• [What you should do]: You are asked to repeat the listing word for word and to leave out its pictures.

• [Extracted information]:
▶
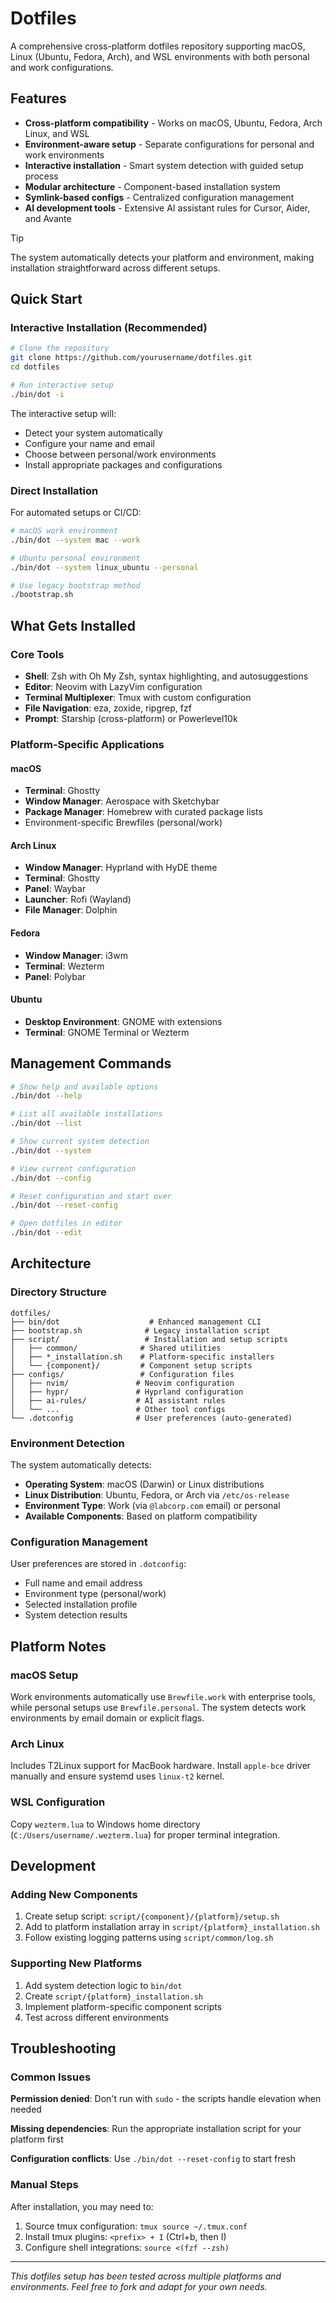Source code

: # Dotfiles

A comprehensive cross-platform dotfiles repository supporting macOS, Linux (Ubuntu, Fedora, Arch), and WSL environments with both personal and work configurations.

## Features

- **Cross-platform compatibility** - Works on macOS, Ubuntu, Fedora, Arch Linux, and WSL
- **Environment-aware setup** - Separate configurations for personal and work environments
- **Interactive installation** - Smart system detection with guided setup process
- **Modular architecture** - Component-based installation system
- **Symlink-based configs** - Centralized configuration management
- **AI development tools** - Extensive AI assistant rules for Cursor, Aider, and Avante

> [!TIP]
> The system automatically detects your platform and environment, making installation straightforward across different setups.

## Quick Start

### Interactive Installation (Recommended)

```bash
# Clone the repository
git clone https://github.com/yourusername/dotfiles.git
cd dotfiles

# Run interactive setup
./bin/dot -i
```

The interactive setup will:

- Detect your system automatically
- Configure your name and email
- Choose between personal/work environments
- Install appropriate packages and configurations

### Direct Installation

For automated setups or CI/CD:

```bash
# macOS work environment
./bin/dot --system mac --work

# Ubuntu personal environment
./bin/dot --system linux_ubuntu --personal

# Use legacy bootstrap method
./bootstrap.sh
```

## What Gets Installed

### Core Tools

- **Shell**: Zsh with Oh My Zsh, syntax highlighting, and autosuggestions
- **Editor**: Neovim with LazyVim configuration
- **Terminal Multiplexer**: Tmux with custom configuration
- **File Navigation**: eza, zoxide, ripgrep, fzf
- **Prompt**: Starship (cross-platform) or Powerlevel10k

### Platform-Specific Applications

#### macOS

- **Terminal**: Ghostty
- **Window Manager**: Aerospace with Sketchybar
- **Package Manager**: Homebrew with curated package lists
- Environment-specific Brewfiles (personal/work)

#### Arch Linux

- **Window Manager**: Hyprland with HyDE theme
- **Terminal**: Ghostty
- **Panel**: Waybar
- **Launcher**: Rofi (Wayland)
- **File Manager**: Dolphin

#### Fedora

- **Window Manager**: i3wm
- **Terminal**: Wezterm
- **Panel**: Polybar

#### Ubuntu

- **Desktop Environment**: GNOME with extensions
- **Terminal**: GNOME Terminal or Wezterm

## Management Commands

```bash
# Show help and available options
./bin/dot --help

# List all available installations
./bin/dot --list

# Show current system detection
./bin/dot --system

# View current configuration
./bin/dot --config

# Reset configuration and start over
./bin/dot --reset-config

# Open dotfiles in editor
./bin/dot --edit
```

## Architecture

### Directory Structure

```
dotfiles/
├── bin/dot                    # Enhanced management CLI
├── bootstrap.sh              # Legacy installation script
├── script/                   # Installation and setup scripts
│   ├── common/              # Shared utilities
│   ├── *_installation.sh    # Platform-specific installers
│   └── {component}/         # Component setup scripts
├── configs/                 # Configuration files
│   ├── nvim/               # Neovim configuration
│   ├── hypr/               # Hyprland configuration
│   ├── ai-rules/           # AI assistant rules
│   └── ...                 # Other tool configs
└── .dotconfig              # User preferences (auto-generated)
```

### Environment Detection

The system automatically detects:

- **Operating System**: macOS (Darwin) or Linux distributions
- **Linux Distribution**: Ubuntu, Fedora, or Arch via `/etc/os-release`
- **Environment Type**: Work (via `@labcorp.com` email) or personal
- **Available Components**: Based on platform compatibility

### Configuration Management

User preferences are stored in `.dotconfig`:

- Full name and email address
- Environment type (personal/work)
- Selected installation profile
- System detection results

## Platform Notes

### macOS Setup

Work environments automatically use `Brewfile.work` with enterprise tools, while personal setups use `Brewfile.personal`. The system detects work environments by email domain or explicit flags.

### Arch Linux

Includes T2Linux support for MacBook hardware. Install `apple-bce` driver manually and ensure systemd uses `linux-t2` kernel.

### WSL Configuration

Copy `wezterm.lua` to Windows home directory (`C:/Users/username/.wezterm.lua`) for proper terminal integration.

## Development

### Adding New Components

1. Create setup script: `script/{component}/{platform}/setup.sh`
2. Add to platform installation array in `script/{platform}_installation.sh`
3. Follow existing logging patterns using `script/common/log.sh`

### Supporting New Platforms

1. Add system detection logic to `bin/dot`
2. Create `script/{platform}_installation.sh`
3. Implement platform-specific component scripts
4. Test across different environments

## Troubleshooting

### Common Issues

**Permission denied**: Don't run with `sudo` - the scripts handle elevation when needed

**Missing dependencies**: Run the appropriate installation script for your platform first

**Configuration conflicts**: Use `./bin/dot --reset-config` to start fresh

### Manual Steps

After installation, you may need to:

1. Source tmux configuration: `tmux source ~/.tmux.conf`
2. Install tmux plugins: `<prefix> + I` (Ctrl+b, then I)
3. Configure shell integrations: `source <(fzf --zsh)`

---

_This dotfiles setup has been tested across multiple platforms and environments. Feel free to fork and adapt for your own needs._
◀
• [Response to this exercise]:
Source code

: # Dotfiles

A comprehensive cross-platform dotfiles repository supporting macOS, Linux (Ubuntu, Fedora, Arch), and WSL environments with both personal and work configurations.

## Features

- **Cross-platform compatibility** - Works on macOS, Ubuntu, Fedora, Arch Linux, and WSL
- **Environment-aware setup** - Separate configurations for personal and work environments
- **Interactive installation** - Smart system detection with guided setup process
- **Modular architecture** - Component-based installation system
- **Symlink-based configs** - Centralized configuration management
- **AI development tools** - Extensive AI assistant rules for Cursor, Aider, and Avante

> [!TIP]
> The system automatically detects your platform and environment, making installation straightforward across different setups.

## Quick Start

### Interactive Installation (Recommended)

```bash
# Clone the repository
git clone https://github.com/yourusername/dotfiles.git
cd dotfiles

# Run interactive setup
./bin/dot -i
```

The interactive setup will:

- Detect your system automatically
- Configure your name and email
- Choose between personal/work environments
- Install appropriate packages and configurations

### Direct Installation

For automated setups or CI/CD:

```bash
# macOS work environment
./bin/dot --system mac --work

# Ubuntu personal environment
./bin/dot --system linux_ubuntu --personal

# Use legacy bootstrap method
./bootstrap.sh
```

## What Gets Installed

### Core Tools

- **Shell**: Zsh with Oh My Zsh, syntax highlighting, and autosuggestions
- **Editor**: Neovim with LazyVim configuration
- **Terminal Multiplexer**: Tmux with custom configuration
- **File Navigation**: eza, zoxide, ripgrep, fzf
- **Prompt**: Starship (cross-platform) or Powerlevel10k

### Platform-Specific Applications

#### macOS

- **Terminal**: Ghostty
- **Window Manager**: Aerospace with Sketchybar
- **Package Manager**: Homebrew with curated package lists
- Environment-specific Brewfiles (personal/work)

#### Arch Linux

- **Window Manager**: Hyprland with HyDE theme
- **Terminal**: Ghostty
- **Panel**: Waybar
- **Launcher**: Rofi (Wayland)
- **File Manager**: Dolphin

#### Fedora

- **Window Manager**: i3wm
- **Terminal**: Wezterm
- **Panel**: Polybar

#### Ubuntu

- **Desktop Environment**: GNOME with extensions
- **Terminal**: GNOME Terminal or Wezterm

## Management Commands

```bash
# Show help and available options
./bin/dot --help

# List all available installations
./bin/dot --list

# Show current system detection
./bin/dot --system

# View current configuration
./bin/dot --config

# Reset configuration and start over
./bin/dot --reset-config

# Open dotfiles in editor
./bin/dot --edit
```

## Architecture

### Directory Structure

```
dotfiles/
├── bin/dot                    # Enhanced management CLI
├── bootstrap.sh              # Legacy installation script
├── script/                   # Installation and setup scripts
│   ├── common/              # Shared utilities
│   ├── *_installation.sh    # Platform-specific installers
│   └── {component}/         # Component setup scripts
├── configs/                 # Configuration files
│   ├── nvim/               # Neovim configuration
│   ├── hypr/               # Hyprland configuration
│   ├── ai-rules/           # AI assistant rules
│   └── ...                 # Other tool configs
└── .dotconfig              # User preferences (auto-generated)
```

### Environment Detection

The system automatically detects:

- **Operating System**: macOS (Darwin) or Linux distributions
- **Linux Distribution**: Ubuntu, Fedora, or Arch via `/etc/os-release`
- **Environment Type**: Work (via `@labcorp.com` email) or personal
- **Available Components**: Based on platform compatibility

### Configuration Management

User preferences are stored in `.dotconfig`:

- Full name and email address
- Environment type (personal/work)
- Selected installation profile
- System detection results

## Platform Notes

### macOS Setup

Work environments automatically use `Brewfile.work` with enterprise tools, while personal setups use `Brewfile.personal`. The system detects work environments by email domain or explicit flags.

### Arch Linux

Includes T2Linux support for MacBook hardware. Install `apple-bce` driver manually and ensure systemd uses `linux-t2` kernel.

### WSL Configuration

Copy `wezterm.lua` to Windows home directory (`C:/Users/username/.wezterm.lua`) for proper terminal integration.

## Development

### Adding New Components

1. Create setup script: `script/{component}/{platform}/setup.sh`
2. Add to platform installation array in `script/{platform}_installation.sh`
3. Follow existing logging patterns using `script/common/log.sh`

### Supporting New Platforms

1. Add system detection logic to `bin/dot`
2. Create `script/{platform}_installation.sh`
3. Implement platform-specific component scripts
4. Test across different environments

## Troubleshooting

### Common Issues

**Permission denied**: Don't run with `sudo` - the scripts handle elevation when needed

**Missing dependencies**: Run the appropriate installation script for your platform first

**Configuration conflicts**: Use `./bin/dot --reset-config` to start fresh

### Manual Steps

After installation, you may need to:

1. Source tmux configuration: `tmux source ~/.tmux.conf`
2. Install tmux plugins: `<prefix> + I` (Ctrl+b, then I)
3. Configure shell integrations: `source <(fzf --zsh)`

---

_This dotfiles setup has been tested across multiple platforms and environments. Feel free to fork and adapt for your own needs._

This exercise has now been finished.